Figure 1 The Jiangsu section of the South-to-North Water Diversion Project (J-SNWDP). The orange, green, and purple lines represent the Canal Route, the West Route, and their intersection to transport water outside the province, respectively.

2 Materials and methods

2.1 Study area and data

2.1.1 Regional overview

The Jiangsu section of the South-to-North Water Diversion Project (J-SNWDP) crosses the Yangtze River and Huai River basins. A simplified map of the J-SNWDP is shown in Fig. 1. The Beijing–Hangzhou Grand Canal runs through the north and south of Jiangsu Province, connecting the Yangtze River basin, the Huai River basin, and the Yishusi River basin. The total length of the Jiangsu section is 404 km, along which there are six cities, namely Yangzhou, Huaian, Yancheng, Suqian, Lianyungang, and Xuzhou. The J-SNWDP consists of three impounded lakes (Hongze Lake, Luoma Lake, Nansi Lake), six sluices (e.g. Erhe sluice, Gaoliangjian sluice), and 13 pumping stations (Huaian station, Jiangdu station), forming a double-route water diversion system including the West Route and the Canal Route. The water supply scope of the whole J-SNWDP covers the three provinces of Jiangsu, Anhui, and Shandong, supplementing the agricultural, industrial, and domestic water supply as well as navigation and ecological water supply in the areas along the water transfer route. The scale parameters of the pumping stations and sluices in J-SNWDP are listed in Table 1. The characteristics of the lakes in the J-SNWDP are shown in Table 2.

Table 1 Pumping stations and sluices of the Jiangsu section of the South-to-North Water Diversion Project.

Table 2 Lakes of the Jiangsu section of the South-to-North Water Diversion Project.

When the J-SNWDP is supplying water along the water transfer route, users closer to the water source (such as Jinbaohangdao (JBHD) user, Sihong–Suining (S-S) user, Luoma (LM) user) are generally prioritized. On the other hand, users like the Feihuanghe user, Lianyungang user, and Siyang–Zaohe user, who are located farther from the water source and receive less water from Luoma Lake, often require water to be pumped from the Yangtze River and Hongze Lake for replenishment. Combined with the uneven spatial and temporal distribution of precipitation, these recipient zones are more susceptible to water deficits.

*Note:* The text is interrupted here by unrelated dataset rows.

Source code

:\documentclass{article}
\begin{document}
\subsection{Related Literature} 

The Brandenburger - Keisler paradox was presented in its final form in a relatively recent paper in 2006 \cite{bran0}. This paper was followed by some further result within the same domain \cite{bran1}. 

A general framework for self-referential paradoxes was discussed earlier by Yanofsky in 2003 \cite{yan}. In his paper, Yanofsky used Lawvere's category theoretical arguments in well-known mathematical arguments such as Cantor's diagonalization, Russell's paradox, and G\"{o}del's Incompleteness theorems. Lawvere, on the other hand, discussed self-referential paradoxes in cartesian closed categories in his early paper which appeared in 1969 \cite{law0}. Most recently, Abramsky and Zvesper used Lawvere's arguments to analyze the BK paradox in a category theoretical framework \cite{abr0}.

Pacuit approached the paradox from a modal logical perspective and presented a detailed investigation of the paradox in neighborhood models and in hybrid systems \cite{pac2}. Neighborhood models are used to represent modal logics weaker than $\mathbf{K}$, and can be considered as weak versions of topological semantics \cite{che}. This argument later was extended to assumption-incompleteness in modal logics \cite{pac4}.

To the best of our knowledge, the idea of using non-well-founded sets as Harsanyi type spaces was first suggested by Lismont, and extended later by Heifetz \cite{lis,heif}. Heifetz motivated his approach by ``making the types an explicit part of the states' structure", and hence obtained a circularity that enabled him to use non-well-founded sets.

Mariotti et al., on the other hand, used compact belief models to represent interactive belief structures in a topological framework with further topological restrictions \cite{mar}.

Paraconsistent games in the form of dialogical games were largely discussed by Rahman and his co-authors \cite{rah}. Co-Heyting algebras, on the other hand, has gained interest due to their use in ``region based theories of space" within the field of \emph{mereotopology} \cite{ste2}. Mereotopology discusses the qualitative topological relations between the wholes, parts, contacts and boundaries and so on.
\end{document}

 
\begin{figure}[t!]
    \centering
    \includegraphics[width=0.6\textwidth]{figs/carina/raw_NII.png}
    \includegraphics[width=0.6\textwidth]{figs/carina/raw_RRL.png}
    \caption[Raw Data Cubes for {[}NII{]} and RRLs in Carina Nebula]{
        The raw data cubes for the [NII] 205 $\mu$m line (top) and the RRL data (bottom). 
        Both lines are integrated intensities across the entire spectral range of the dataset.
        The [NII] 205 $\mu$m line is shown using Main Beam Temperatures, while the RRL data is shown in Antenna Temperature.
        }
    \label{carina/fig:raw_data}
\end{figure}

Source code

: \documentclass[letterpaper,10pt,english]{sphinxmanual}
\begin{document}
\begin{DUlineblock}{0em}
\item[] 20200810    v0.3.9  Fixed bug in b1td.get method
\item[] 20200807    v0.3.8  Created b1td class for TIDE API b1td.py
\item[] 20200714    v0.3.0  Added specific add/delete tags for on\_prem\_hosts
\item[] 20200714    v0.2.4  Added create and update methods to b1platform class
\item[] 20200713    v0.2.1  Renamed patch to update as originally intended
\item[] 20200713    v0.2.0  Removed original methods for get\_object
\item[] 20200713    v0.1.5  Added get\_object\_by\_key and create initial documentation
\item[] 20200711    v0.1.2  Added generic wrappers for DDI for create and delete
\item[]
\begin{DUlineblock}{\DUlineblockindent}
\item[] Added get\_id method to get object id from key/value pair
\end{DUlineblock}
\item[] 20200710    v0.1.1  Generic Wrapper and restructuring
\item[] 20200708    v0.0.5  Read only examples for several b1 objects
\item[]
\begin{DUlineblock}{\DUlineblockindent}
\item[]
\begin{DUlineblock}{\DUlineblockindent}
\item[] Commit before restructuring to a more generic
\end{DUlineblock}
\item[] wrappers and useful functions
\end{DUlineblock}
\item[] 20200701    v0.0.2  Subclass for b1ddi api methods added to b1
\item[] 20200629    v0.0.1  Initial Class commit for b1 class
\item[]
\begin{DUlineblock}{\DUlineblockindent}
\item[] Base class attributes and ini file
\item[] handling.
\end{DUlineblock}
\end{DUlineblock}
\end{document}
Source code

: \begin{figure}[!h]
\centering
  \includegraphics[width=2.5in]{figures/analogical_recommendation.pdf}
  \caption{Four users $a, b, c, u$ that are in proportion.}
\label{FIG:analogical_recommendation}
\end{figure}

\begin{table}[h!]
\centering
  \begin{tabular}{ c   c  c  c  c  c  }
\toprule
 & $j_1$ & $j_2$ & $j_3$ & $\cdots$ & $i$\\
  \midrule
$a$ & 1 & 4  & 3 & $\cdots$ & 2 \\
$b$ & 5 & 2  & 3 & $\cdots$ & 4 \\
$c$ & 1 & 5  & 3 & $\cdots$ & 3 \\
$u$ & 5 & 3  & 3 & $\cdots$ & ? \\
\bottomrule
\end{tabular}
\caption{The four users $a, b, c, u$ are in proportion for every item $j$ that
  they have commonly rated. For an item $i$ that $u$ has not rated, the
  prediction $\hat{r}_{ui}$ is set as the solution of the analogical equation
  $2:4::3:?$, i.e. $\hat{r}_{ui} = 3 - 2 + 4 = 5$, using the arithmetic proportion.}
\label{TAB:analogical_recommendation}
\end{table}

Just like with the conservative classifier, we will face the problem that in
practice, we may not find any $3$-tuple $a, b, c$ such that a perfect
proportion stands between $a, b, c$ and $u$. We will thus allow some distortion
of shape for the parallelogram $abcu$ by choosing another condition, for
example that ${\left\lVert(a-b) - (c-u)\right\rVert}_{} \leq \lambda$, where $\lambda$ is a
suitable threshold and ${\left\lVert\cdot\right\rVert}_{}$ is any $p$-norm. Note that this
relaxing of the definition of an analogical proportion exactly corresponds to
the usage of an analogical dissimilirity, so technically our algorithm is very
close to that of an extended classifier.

In Fig. 2, the complex relationship of the J-SNWDP is generalized into a schematic diagram according to the geographical location. In order to represent the main components of the system and the connection between the backbone rivers, we regard the lakes, pumping stations, and sluices as the nodes and the backbone river as the connecting line, while the water users are reasonably distributed among the nodes of the water transmission route.

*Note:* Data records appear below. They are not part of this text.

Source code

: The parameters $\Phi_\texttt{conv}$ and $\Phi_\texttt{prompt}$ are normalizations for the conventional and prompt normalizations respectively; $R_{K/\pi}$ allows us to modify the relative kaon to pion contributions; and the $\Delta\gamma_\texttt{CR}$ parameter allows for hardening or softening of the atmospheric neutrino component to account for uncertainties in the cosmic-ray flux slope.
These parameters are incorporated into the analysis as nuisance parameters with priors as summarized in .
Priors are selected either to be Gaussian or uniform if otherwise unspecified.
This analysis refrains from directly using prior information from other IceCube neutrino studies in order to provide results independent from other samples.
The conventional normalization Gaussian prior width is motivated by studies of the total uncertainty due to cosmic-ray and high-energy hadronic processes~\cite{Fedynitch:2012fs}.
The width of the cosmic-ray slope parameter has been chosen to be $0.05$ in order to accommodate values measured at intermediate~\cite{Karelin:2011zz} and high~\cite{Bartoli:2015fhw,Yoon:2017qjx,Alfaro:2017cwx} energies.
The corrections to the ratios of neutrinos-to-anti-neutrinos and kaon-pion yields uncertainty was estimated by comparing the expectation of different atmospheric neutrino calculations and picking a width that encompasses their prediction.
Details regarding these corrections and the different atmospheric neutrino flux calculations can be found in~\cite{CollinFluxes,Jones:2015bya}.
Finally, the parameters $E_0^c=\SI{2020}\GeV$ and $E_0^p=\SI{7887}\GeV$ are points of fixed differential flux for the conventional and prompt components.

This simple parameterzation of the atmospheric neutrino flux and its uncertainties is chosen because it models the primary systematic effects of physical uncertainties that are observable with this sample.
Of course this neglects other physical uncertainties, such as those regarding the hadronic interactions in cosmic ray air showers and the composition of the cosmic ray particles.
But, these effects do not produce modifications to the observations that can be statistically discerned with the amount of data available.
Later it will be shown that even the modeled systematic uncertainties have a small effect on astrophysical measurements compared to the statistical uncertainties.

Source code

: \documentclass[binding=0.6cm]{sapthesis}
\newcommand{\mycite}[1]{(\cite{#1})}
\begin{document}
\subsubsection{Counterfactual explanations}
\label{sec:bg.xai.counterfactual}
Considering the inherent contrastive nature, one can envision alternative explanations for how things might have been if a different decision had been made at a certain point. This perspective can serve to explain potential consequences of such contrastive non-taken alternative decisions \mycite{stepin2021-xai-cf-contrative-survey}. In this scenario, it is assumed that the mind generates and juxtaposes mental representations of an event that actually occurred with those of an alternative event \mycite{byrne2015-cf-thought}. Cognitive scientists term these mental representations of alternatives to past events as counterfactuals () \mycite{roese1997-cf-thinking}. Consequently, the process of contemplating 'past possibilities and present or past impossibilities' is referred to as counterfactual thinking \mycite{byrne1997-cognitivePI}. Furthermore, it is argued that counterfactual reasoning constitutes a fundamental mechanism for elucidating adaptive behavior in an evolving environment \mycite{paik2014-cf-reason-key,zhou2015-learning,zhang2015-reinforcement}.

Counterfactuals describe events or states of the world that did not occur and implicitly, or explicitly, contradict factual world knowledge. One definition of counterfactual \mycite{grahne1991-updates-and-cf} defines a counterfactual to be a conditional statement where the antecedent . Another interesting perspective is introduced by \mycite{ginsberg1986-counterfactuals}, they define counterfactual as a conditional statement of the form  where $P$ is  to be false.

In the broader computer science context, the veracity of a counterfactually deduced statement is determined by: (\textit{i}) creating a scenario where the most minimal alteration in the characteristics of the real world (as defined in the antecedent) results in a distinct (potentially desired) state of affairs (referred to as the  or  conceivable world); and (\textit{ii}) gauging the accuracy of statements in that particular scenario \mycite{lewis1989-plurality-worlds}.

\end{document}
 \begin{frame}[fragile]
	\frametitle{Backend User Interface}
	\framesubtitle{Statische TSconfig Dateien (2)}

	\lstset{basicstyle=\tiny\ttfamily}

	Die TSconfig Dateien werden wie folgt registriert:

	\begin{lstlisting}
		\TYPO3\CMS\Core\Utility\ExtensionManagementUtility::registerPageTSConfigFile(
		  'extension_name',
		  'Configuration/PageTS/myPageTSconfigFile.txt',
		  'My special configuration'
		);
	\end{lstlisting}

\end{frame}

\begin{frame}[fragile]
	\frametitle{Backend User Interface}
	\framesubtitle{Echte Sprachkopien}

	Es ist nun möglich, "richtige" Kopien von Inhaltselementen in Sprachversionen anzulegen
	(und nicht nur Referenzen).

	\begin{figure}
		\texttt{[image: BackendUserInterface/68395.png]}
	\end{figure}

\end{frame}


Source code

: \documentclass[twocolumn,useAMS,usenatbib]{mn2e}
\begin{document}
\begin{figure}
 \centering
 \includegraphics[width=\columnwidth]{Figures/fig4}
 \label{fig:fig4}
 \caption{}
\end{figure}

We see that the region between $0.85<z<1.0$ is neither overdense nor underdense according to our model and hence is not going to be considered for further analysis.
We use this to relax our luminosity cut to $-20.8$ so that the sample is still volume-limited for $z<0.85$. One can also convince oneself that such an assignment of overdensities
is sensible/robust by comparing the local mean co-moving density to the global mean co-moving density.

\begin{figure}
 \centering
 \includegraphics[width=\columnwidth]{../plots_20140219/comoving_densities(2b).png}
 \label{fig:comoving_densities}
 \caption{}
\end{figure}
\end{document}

Figure 2 Schematic diagram of the Jiangsu section of the South-to-North Water Diversion Project (J-SNWDP).

The joint operation process of the J-SNWDP is described as follows. In addition to natural precipitation and lake inflow, the Yangtze River is the main water source of water, which is pumped from the river to the West Route and the Canal Route by the P1 pumping station. The West Route is pumped step by step from P2, P3, and P4 to Hongze Lake through Sanyang River and Jinbao Channel and pumped from P9, P10, and P11 to the north through Xuhong and Fangting rivers. The Canal Route along the Beijing–Hangzhou Grand Canal route is pumped north from P5, P6, P7, and P8. The two water transmission routes supplement the water demand of users along the routes while pumping to the north and merge into one line at the intersection of Fangting River and Zhongyun River. It is then pumped further north until P12 and P13 are transported to Nansi Lake via Bulao and Hanzhuangyun rivers, respectively, thus delivering water outside Jiangsu Province. When the natural inflow is high, Hongze Lake can be discharged via P1 on the West Route or through S2, S3, S4, S5, and S6 to the relevant rivers and users. Luoma and Nansi lakes are discharged through the original water transmission routes.

2.1.2 Data

The joint optimal operating model of the J-SNWDP uses a monthly time step. According to the annual natural inflow data of Hongze (HZ), Luoma (LM), and Nansi (NS) lakes since 2013 from Jiangsu Water Resources Bulletin, 3 hydrological years were selected to represent wet (October 2017–September 2018, annual mean inflow: 465.12×10⁸ m³), normal (October 2019–September 2020, annual mean inflow: 172.80×10⁸ m³), and dry (October 2013–September 2014, annual mean inflow: 103.06×10⁸ m³) years, respectively. The typical annual runoff curves of HZ, LM, and NS lakes are shown in Fig. 3. The water supply area of the J-SNWDP is divided into 13 receiving areas according to geographical location, and water demand data are provided by the Jiangsu Provincial Water Resources Department: wet years (October 2017–September 2018, water demand: 171.29×10⁸ m³), normal years (October 2019–September 2020, water demand: 173.51×10⁸ m³), dry years (October 2013–September 2014, water demand: 181.75×10⁸ m³).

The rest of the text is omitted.